Historically, in every single jurisdiction on earth where legalization was pursued and achieved, without exception, there were cannabis opponents spreading anti-cannabis myths and half-truths to try to deter voters or lawmakers from supporting reform.
One of the most popular areas of focus for cannabis opponents was, and presumably always will be, impaired driving. The talking point can come about in a variety of forms, however, the main premise of the talking point regardless of how it manifests itself is this – that if cannabis laws are reformed there will be terror on the roadways in the form of increased vehicle crashes.
Unfortunately for cannabis opponents, and fortunately for rational-thinking people worldwide, the data does not support opponents’ claims. A recent study out of Canada highlights what really happens (or doesn’t happen) after a nation legalizes cannabis for adult use. Below is more information about it via a news release from NORML:
Sherbrooke, Canada: Neither the passage of adult use marijuana legalization nor the growth of retail cannabis sales is associated with any increase in motor vehicle accidents, according to data published in the journal Drug and Alcohol Review.
Canadian investigators assessed trends in traffic crashes in Toronto in the years prior to and immediately following the adoption of adult-use legalization.

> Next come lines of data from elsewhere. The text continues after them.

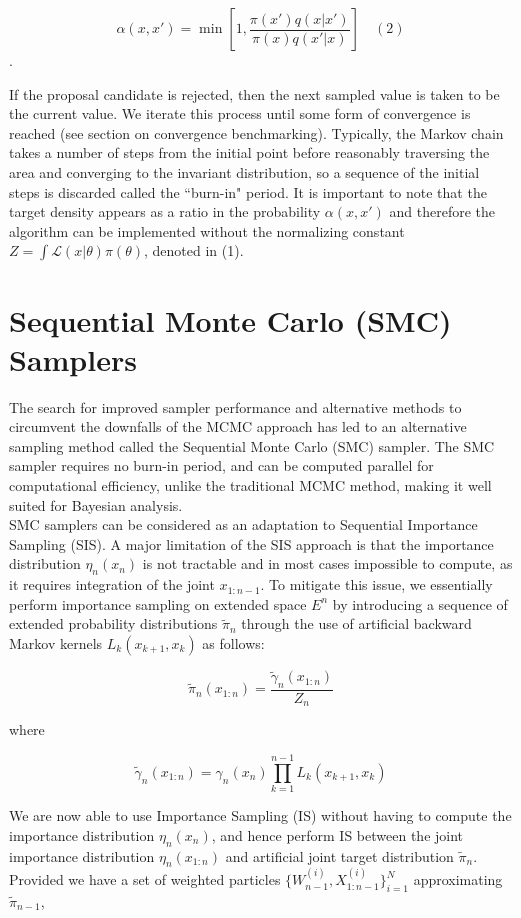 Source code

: \documentclass[12pt]{elsarticle}
\begin{document}
\[
\alpha(x,x') = \min{\left[1, \frac{\pi(x') q(x|x')}{\pi(x)q(x'|x)}\right]} \quad (2)
\].

If the proposal candidate is rejected, then the next sampled value is taken to be the current value. We iterate this process until some form of convergence is reached (see section on convergence benchmarking). Typically, the Markov chain takes a number of steps from the initial point before reasonably traversing the area and converging to the invariant distribution, so a sequence of the initial steps is discarded called the ``burn-in" period. It is important to note that the target density appears as a ratio in the probability $ \alpha(x,x')$ and therefore the algorithm can be implemented without the normalizing constant $Z = \int \mathcal{L}(x|\theta)\pi(\theta)$, denoted in (1).

\section*{Sequential Monte Carlo (SMC) Samplers}
The search for improved sampler performance and alternative methods to circumvent the downfalls of the MCMC approach has led to an alternative sampling method called the Sequential Monte Carlo (SMC) sampler. The SMC sampler requires no burn-in period, and can be computed parallel for computational efficiency, unlike the traditional MCMC method, making it well suited for Bayesian analysis. \\

SMC samplers can be considered as an adaptation to Sequential Importance Sampling (SIS). A major limitation of the SIS approach is that the importance distribution $\eta_n(x_n)$ is not tractable and in most cases impossible to compute, as it requires integration of the joint $x_{1:n-1}$. To mitigate this issue,  we essentially perform importance sampling on extended space $E^n$ by introducing a sequence of extended probability distributions $\tilde{\pi}_n$ through the use of artificial backward Markov kernels $L_k(x_{k+1},x_k)$ as follows:

\[
\tilde{\pi}_n(x_{1:n}) = \frac{\tilde{\gamma}_n(x_{1:n})}{Z_n}
\]

where 

\[
\tilde{\gamma}_n(x_{1:n}) = \gamma_n(x_n) \prod_{k=1}^{n-1} L_k(x_{k+1},x_k)
\]

We are now able to use Importance Sampling (IS) without having to compute the importance distribution $\eta_n(x_n)$, and hence perform IS between the joint importance distribution $\eta_n(x_{1:n})$ and artificial joint target distribution $\tilde{\pi}_n$. Provided we have a set of weighted particles $\{W_{n-1}^{(i)}, X_{1:n-1}^{(i)}\}_{i=1}^N$ approximating $\tilde{\pi}_{n-1}$,
\end{document}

They reported: “[N]either the CCA [Canadian Cannabis Act] nor the NCS [number of cannabis stores per capita] is associated with concomitant changes in (traffic safety) outcomes. … During the first year of the CRUL’s [cannabis recreational use laws] implementation in Toronto, no significant changes in crashes, number of road victims and KSI [all road users killed or severely injured] were observed.”
The findings are consistent with those of other Canadian studies. One study, published last year in the journal Drug and Alcohol Dependence, “ found no evidence that the implementation of the Cannabis Act was associated with significant changes in post-legalization patterns of all drivers’ traffic-injury ED [emergency department] visits or, more specifically, youth-driver traffic-injury ED presentations.”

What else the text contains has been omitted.